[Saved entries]
[Start of section]

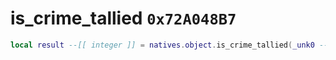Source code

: # is_crime_tallied `0x72A048B7`

```lua
local result --[[ integer ]] = natives.object.is_crime_tallied(_unk0 --[[ integer ]])
```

[End of section]

▸ WORK ORDER
Restate all entries exactly; pictures stay out.

▸ RESPONSE TO THE TASK
Source code

: # is_crime_tallied `0x72A048B7`

```lua
local result --[[ integer ]] = natives.object.is_crime_tallied(_unk0 --[[ integer ]])
```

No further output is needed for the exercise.